The End of Obamacare?
President Obama will veto the House effort to delay the individual mandate, weeks after volunteering to delay the employer mandate. Meanwhile, the Heritage Foundation cheers the demise of its own idea.
One thing about the health care debate, it exposes many contradictions.
The House voted Wednesday to put a hold on the individual mandate of the Affordable Care Act. That’s the bit that would require Americans who can afford health insurance to have health insurance. President Obama, as U.S. News and World Report confirms, has said he would veto any effort to delay the individual mandate. But Obama had no problem this month unilaterally postponing the employer mandate until 2015. That’s the part of the Affordable Care Act that requires employers who have more than 50 workers to provide health care. Obama’s delay gives companies more time to reorganize their workforces to include fewer full-time employees and more part timers.
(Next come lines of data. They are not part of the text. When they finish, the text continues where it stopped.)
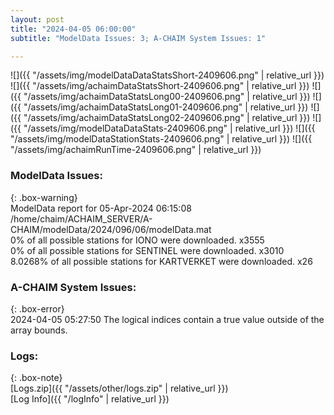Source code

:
 ```yaml
---
layout: post
title: "2024-04-05 06:00:00"
subtitle: "ModelData Issues: 3; A-CHAIM System Issues: 1"

---
```


![]({{ "/assets/img/modelDataDataStatsShort-2409606.png" | relative_url }})
![]({{ "/assets/img/achaimDataStatsShort-2409606.png" | relative_url }})
![]({{ "/assets/img/achaimDataStatsLong00-2409606.png" | relative_url }})
![]({{ "/assets/img/achaimDataStatsLong01-2409606.png" | relative_url }})
![]({{ "/assets/img/achaimDataStatsLong02-2409606.png" | relative_url }})
![]({{ "/assets/img/modelDataDataStats-2409606.png" | relative_url }})
![]({{ "/assets/img/modelDataStationStats-2409606.png" | relative_url }})
![]({{ "/assets/img/achaimRunTime-2409606.png" | relative_url }})


### ModelData Issues:  
  
{: .box-warning}  
 ModelData report for 05-Apr-2024 06:15:08   
 /home/chaim/ACHAIM_SERVER/A-CHAIM/modelData/2024/096/06/modelData.mat   
 0% of all possible stations for IONO were downloaded. x3555   
 0% of all possible stations for SENTINEL were downloaded. x3010   
 8.0268% of all possible stations for KARTVERKET were downloaded. x26   
  
### A-CHAIM System Issues:  
  
{: .box-error}  
2024-04-05 05:27:50 The logical indices contain a true value outside of the array bounds.  

### Logs:  
  
{: .box-note}  
[Logs.zip]({{ "/assets/other/logs.zip" | relative_url }})  
[Log Info]({{ "/logInfo" | relative_url }})  
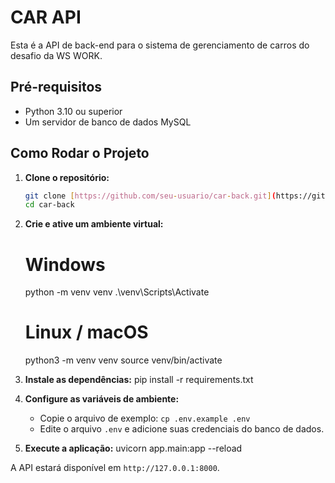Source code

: # CAR API

Esta é a API de back-end para o sistema de gerenciamento de carros do desafio da WS WORK.

## Pré-requisitos

- Python 3.10 ou superior
- Um servidor de banco de dados MySQL

## Como Rodar o Projeto

1.  **Clone o repositório:**
    ```bash
    git clone [https://github.com/seu-usuario/car-back.git](https://github.com/seu-usuario/car-back.git)
    cd car-back
    ```

2.  **Crie e ative um ambiente virtual:**

    # Windows
    python -m venv venv
    .\venv\Scripts\Activate

    # Linux / macOS
    python3 -m venv venv
    source venv/bin/activate


3.  **Instale as dependências:**
    pip install -r requirements.txt

4.  **Configure as variáveis de ambiente:**
    - Copie o arquivo de exemplo: `cp .env.example .env`
    - Edite o arquivo `.env` e adicione suas credenciais do banco de dados.

5.  **Execute a aplicação:**
    uvicorn app.main:app --reload

A API estará disponível em `http://127.0.0.1:8000`.

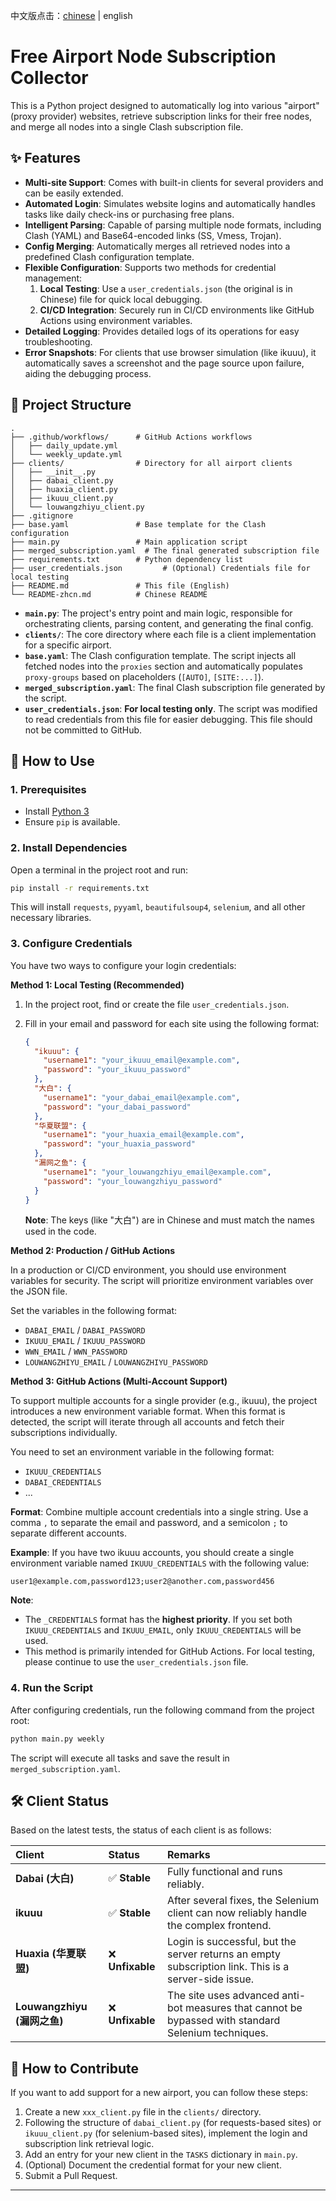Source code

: 中文版点击：[chinese](README-zhcn.md) | english
# Free Airport Node Subscription Collector

This is a Python project designed to automatically log into various "airport" (proxy provider) websites, retrieve subscription links for their free nodes, and merge all nodes into a single Clash subscription file.

## ✨ Features

- **Multi-site Support**: Comes with built-in clients for several providers and can be easily extended.
- **Automated Login**: Simulates website logins and automatically handles tasks like daily check-ins or purchasing free plans.
- **Intelligent Parsing**: Capable of parsing multiple node formats, including Clash (YAML) and Base64-encoded links (SS, Vmess, Trojan).
- **Config Merging**: Automatically merges all retrieved nodes into a predefined Clash configuration template.
- **Flexible Configuration**: Supports two methods for credential management:
    1.  **Local Testing**: Use a `user_credentials.json` (the original is in Chinese) file for quick local debugging.
    2.  **CI/CD Integration**: Securely run in CI/CD environments like GitHub Actions using environment variables.
- **Detailed Logging**: Provides detailed logs of its operations for easy troubleshooting.
- **Error Snapshots**: For clients that use browser simulation (like ikuuu), it automatically saves a screenshot and the page source upon failure, aiding the debugging process.

## 📂 Project Structure

```
.
├── .github/workflows/      # GitHub Actions workflows
│   ├── daily_update.yml
│   └── weekly_update.yml
├── clients/                # Directory for all airport clients
│   ├── __init__.py
│   ├── dabai_client.py
│   ├── huaxia_client.py
│   ├── ikuuu_client.py
│   └── louwangzhiyu_client.py
├── .gitignore
├── base.yaml               # Base template for the Clash configuration
├── main.py                 # Main application script
├── merged_subscription.yaml  # The final generated subscription file
├── requirements.txt        # Python dependency list
├── user_credentials.json         # (Optional) Credentials file for local testing
├── README.md               # This file (English)
└── README-zhcn.md          # Chinese README
```

- **`main.py`**: The project's entry point and main logic, responsible for orchestrating clients, parsing content, and generating the final config.
- **`clients/`**: The core directory where each file is a client implementation for a specific airport.
- **`base.yaml`**: The Clash configuration template. The script injects all fetched nodes into the `proxies` section and automatically populates `proxy-groups` based on placeholders (`[AUTO]`, `[SITE:...]`).
- **`merged_subscription.yaml`**: The final Clash subscription file generated by the script.
- **`user_credentials.json`**: **For local testing only**. The script was modified to read credentials from this file for easier debugging. This file should not be committed to GitHub.

## 🚀 How to Use

### 1. Prerequisites

- Install [Python 3](https://www.python.org/)
- Ensure `pip` is available.

### 2. Install Dependencies

Open a terminal in the project root and run:
```bash
pip install -r requirements.txt
```
This will install `requests`, `pyyaml`, `beautifulsoup4`, `selenium`, and all other necessary libraries.

### 3. Configure Credentials

You have two ways to configure your login credentials:

**Method 1: Local Testing (Recommended)**

1.  In the project root, find or create the file `user_credentials.json`.
2.  Fill in your email and password for each site using the following format:

    ```json
    {
      "ikuuu": {
        "username1": "your_ikuuu_email@example.com",
        "password": "your_ikuuu_password"
      },
      "大白": {
        "username1": "your_dabai_email@example.com",
        "password": "your_dabai_password"
      },
      "华夏联盟": {
        "username1": "your_huaxia_email@example.com",
        "password": "your_huaxia_password"
      },
      "漏网之鱼": {
        "username1": "your_louwangzhiyu_email@example.com",
        "password": "your_louwangzhiyu_password"
      }
    }
    ```
    **Note**: The keys (like "大白") are in Chinese and must match the names used in the code.

**Method 2: Production / GitHub Actions**

In a production or CI/CD environment, you should use environment variables for security. The script will prioritize environment variables over the JSON file.

Set the variables in the following format:
- `DABAI_EMAIL` / `DABAI_PASSWORD`
- `IKUUU_EMAIL` / `IKUUU_PASSWORD`
- `WWN_EMAIL` / `WWN_PASSWORD`
- `LOUWANGZHIYU_EMAIL` / `LOUWANGZHIYU_PASSWORD`

**Method 3: GitHub Actions (Multi-Account Support)**

To support multiple accounts for a single provider (e.g., ikuuu), the project introduces a new environment variable format. When this format is detected, the script will iterate through all accounts and fetch their subscriptions individually.

You need to set an environment variable in the following format:
- `IKUUU_CREDENTIALS`
- `DABAI_CREDENTIALS`
- ...

**Format**:
Combine multiple account credentials into a single string. Use a comma `,` to separate the email and password, and a semicolon `;` to separate different accounts.

**Example**:
If you have two ikuuu accounts, you should create a single environment variable named `IKUUU_CREDENTIALS` with the following value:
```
user1@example.com,password123;user2@another.com,password456
```

**Note**:
- The `_CREDENTIALS` format has the **highest priority**. If you set both `IKUUU_CREDENTIALS` and `IKUUU_EMAIL`, only `IKUUU_CREDENTIALS` will be used.
- This method is primarily intended for GitHub Actions. For local testing, please continue to use the `user_credentials.json` file.

### 4. Run the Script

After configuring credentials, run the following command from the project root:
```bash
python main.py weekly
```
The script will execute all tasks and save the result in `merged_subscription.yaml`.

## 🛠️ Client Status

Based on the latest tests, the status of each client is as follows:

| Client | Status | Remarks |
| :--- | :--- | :--- |
| **Dabai (大白)** | ✅ **Stable** | Fully functional and runs reliably. |
| **ikuuu** | ✅ **Stable** | After several fixes, the Selenium client can now reliably handle the complex frontend. |
| **Huaxia (华夏联盟)** | ❌ **Unfixable** | Login is successful, but the server returns an empty subscription link. This is a server-side issue. |
| **Louwangzhiyu (漏网之鱼)** | ❌ **Unfixable** | The site uses advanced anti-bot measures that cannot be bypassed with standard Selenium techniques. |

## 🤝 How to Contribute

If you want to add support for a new airport, you can follow these steps:

1.  Create a new `xxx_client.py` file in the `clients/` directory.
2.  Following the structure of `dabai_client.py` (for requests-based sites) or `ikuuu_client.py` (for selenium-based sites), implement the login and subscription link retrieval logic.
3.  Add an entry for your new client in the `TASKS` dictionary in `main.py`.
4.  (Optional) Document the credential format for your new client.
5.  Submit a Pull Request.

---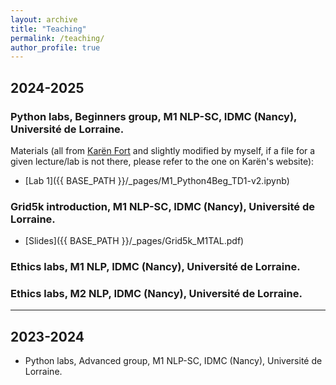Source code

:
 ```yaml
---
layout: archive
title: "Teaching"
permalink: /teaching/
author_profile: true
---
```


## 2024-2025

### Python labs, Beginners group, M1 NLP-SC, IDMC (Nancy), Université de Lorraine.

Materials (all from [Karën Fort](https://members.loria.fr/KFort/idmc-nancy-from-2024/) and slightly modified by myself, if a file for a given lecture/lab is not there, please refer to the one on Karën's website):
* [Lab 1]({{ BASE_PATH }}/_pages/M1_Python4Beg_TD1-v2.ipynb)

### Grid5k introduction, M1 NLP-SC, IDMC (Nancy), Université de Lorraine.
* [Slides]({{ BASE_PATH }}/_pages/Grid5k_M1TAL.pdf)

### Ethics labs, M1 NLP, IDMC (Nancy), Université de Lorraine.

### Ethics labs, M2 NLP, IDMC (Nancy), Université de Lorraine.

****

## 2023-2024

- Python labs, Advanced group, M1 NLP-SC, IDMC (Nancy), Université de Lorraine.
Another contradiction brought out in the world of politics is the Heritage Foundation’s eager cheerleading of the demise of the individual mandate. “Obamacare is just falling apart — and the Obama Administration is in DENIAL!” read a tweet from Heritage on Wednesday. This is somewhat amusing, confusing or both given that Heritage is credited as the original champion of the mandate, because of a paper the foundation published in 1986 by Stuart Butler.
Yep —–> #Obamacare is just falling apart — and the Obama Administration is in DENIAL! http://t.co/79miM94Bkq
— Heritage Foundation (@Heritage) July 17, 2013
Historians will look back on today’s House votes to repeal employer mandate and individual mandate as beginning of the end for Obamacare.